Temporal graphs provide a useful model for many real-world networks. Unfortunately the majority of algorithmic problems we might consider on such graphs are intractable. There has been recent progress in defining structural parameters which describe tractable cases by simultaneously restricting the underlying structure and the times at which edges appear in the graph. These all rely on the temporal graph being sparse in some sense. We introduce temporal analogues of three increasingly restrictive static graph parameters -- cliquewidth, modular-width and neighbourhood diversity -- which take small values for highly structured temporal graphs, even if a large number of edges are active at each timestep. The computational problems solvable efficiently when the temporal cliquewidth of the input graph is bounded form a subset of those solvable efficiently when the temporal modular-width is bounded, which is in turn a subset of problems efficiently solvable when the temporal neighbourhood diversity is bounded. By considering specific temporal graph problems, we demonstrate that (up to standard complexity theoretic assumptions) these inclusions are strict.

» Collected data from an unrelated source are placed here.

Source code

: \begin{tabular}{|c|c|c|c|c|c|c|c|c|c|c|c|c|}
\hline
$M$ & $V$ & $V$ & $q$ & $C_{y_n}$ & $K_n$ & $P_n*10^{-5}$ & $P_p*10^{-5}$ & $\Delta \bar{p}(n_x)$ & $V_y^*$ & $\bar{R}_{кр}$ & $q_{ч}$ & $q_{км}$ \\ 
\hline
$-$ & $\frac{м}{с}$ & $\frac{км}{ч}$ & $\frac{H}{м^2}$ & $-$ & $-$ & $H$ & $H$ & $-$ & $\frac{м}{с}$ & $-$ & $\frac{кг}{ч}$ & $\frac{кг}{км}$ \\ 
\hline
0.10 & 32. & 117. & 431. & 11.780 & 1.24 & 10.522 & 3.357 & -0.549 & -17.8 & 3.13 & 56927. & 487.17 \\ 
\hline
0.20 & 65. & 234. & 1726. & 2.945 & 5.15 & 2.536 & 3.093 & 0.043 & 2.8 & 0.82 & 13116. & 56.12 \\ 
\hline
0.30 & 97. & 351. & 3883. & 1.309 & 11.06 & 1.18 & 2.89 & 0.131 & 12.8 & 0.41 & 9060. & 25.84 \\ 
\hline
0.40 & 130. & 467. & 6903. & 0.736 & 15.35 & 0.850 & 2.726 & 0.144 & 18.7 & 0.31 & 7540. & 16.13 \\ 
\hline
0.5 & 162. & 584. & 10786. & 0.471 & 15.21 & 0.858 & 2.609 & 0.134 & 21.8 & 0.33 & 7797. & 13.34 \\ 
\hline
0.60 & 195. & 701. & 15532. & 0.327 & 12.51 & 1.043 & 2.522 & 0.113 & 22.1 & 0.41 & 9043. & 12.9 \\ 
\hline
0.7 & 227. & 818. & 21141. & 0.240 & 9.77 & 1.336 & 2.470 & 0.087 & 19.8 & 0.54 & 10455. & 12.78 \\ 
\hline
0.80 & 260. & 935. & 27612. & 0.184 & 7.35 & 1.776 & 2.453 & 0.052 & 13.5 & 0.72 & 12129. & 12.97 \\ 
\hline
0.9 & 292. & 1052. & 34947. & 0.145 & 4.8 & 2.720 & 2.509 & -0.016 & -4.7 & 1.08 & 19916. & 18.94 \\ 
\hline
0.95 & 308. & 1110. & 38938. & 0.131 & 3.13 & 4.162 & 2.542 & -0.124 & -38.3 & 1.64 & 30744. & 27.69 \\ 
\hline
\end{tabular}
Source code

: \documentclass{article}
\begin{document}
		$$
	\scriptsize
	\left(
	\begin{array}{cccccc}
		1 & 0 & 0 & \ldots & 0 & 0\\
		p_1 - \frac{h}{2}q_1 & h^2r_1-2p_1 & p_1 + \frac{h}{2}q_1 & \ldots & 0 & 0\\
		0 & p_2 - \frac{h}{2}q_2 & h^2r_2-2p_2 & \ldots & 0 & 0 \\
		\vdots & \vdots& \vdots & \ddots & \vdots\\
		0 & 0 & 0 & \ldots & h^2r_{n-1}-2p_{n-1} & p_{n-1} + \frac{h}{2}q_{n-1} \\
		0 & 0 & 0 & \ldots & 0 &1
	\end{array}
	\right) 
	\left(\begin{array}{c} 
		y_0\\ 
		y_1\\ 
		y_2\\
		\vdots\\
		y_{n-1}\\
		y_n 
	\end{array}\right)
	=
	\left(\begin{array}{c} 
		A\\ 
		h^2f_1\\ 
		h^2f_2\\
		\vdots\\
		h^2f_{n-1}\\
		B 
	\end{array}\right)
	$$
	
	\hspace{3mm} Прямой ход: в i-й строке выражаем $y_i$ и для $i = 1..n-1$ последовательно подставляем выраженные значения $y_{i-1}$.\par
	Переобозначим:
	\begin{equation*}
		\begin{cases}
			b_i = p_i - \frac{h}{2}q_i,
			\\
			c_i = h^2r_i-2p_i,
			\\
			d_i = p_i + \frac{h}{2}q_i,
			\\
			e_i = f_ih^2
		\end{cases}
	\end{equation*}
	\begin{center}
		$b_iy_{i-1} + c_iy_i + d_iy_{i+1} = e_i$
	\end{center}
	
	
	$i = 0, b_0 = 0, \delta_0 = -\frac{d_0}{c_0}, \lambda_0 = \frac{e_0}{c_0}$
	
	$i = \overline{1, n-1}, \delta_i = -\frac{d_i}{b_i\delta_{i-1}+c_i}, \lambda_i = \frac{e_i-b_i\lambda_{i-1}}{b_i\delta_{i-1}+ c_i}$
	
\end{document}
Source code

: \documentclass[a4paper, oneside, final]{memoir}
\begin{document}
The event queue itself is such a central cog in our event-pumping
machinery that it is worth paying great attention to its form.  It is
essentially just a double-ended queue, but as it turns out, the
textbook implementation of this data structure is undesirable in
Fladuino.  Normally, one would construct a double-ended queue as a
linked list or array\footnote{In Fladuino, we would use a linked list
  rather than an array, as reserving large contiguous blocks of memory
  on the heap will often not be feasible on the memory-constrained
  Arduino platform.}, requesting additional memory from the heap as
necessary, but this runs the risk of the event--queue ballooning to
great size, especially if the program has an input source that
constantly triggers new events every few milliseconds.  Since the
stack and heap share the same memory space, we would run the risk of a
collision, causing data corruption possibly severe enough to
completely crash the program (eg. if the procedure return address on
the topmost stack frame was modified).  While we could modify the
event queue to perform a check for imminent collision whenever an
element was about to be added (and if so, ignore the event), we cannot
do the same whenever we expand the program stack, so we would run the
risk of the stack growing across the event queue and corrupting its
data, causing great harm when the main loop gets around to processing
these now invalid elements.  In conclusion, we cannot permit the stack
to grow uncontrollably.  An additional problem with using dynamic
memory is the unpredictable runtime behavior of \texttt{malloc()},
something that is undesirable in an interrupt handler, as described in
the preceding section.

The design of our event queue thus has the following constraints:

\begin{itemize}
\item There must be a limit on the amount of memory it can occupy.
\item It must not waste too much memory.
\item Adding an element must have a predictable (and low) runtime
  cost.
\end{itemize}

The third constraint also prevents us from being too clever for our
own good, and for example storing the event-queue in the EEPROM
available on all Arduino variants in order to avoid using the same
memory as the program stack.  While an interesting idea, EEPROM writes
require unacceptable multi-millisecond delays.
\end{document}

翻译：时序图为许多现实网络提供了有用模型。然而，我们可能在此类图上考虑的大多数算法问题都难以处理。近期在定义结构参数方面取得了进展，这些参数通过同时限制基础结构和边在图中的出现时间来刻画可处理情形。这些参数均依赖于时序图在某种意义上是稀疏的这一前提。我们引入了三种严格性递增的静态图参数——团宽度、模宽度和邻域多样性——的时序对等物，对于高度结构化的时序图，即使每个时间步有大量边处于活动状态，这些参数仍取较小值。当输入图的时序团宽度有界时，可高效求解的计算问题构成当输入图的时序模宽度有界时可高效求解问题的子集，而后者又进一步构成当输入图的时序邻域多样性有界时可高效求解问题的子集。通过考虑具体的时序图问题，我们证明了（在标准复杂性理论假设下）这些包含关系是严格的。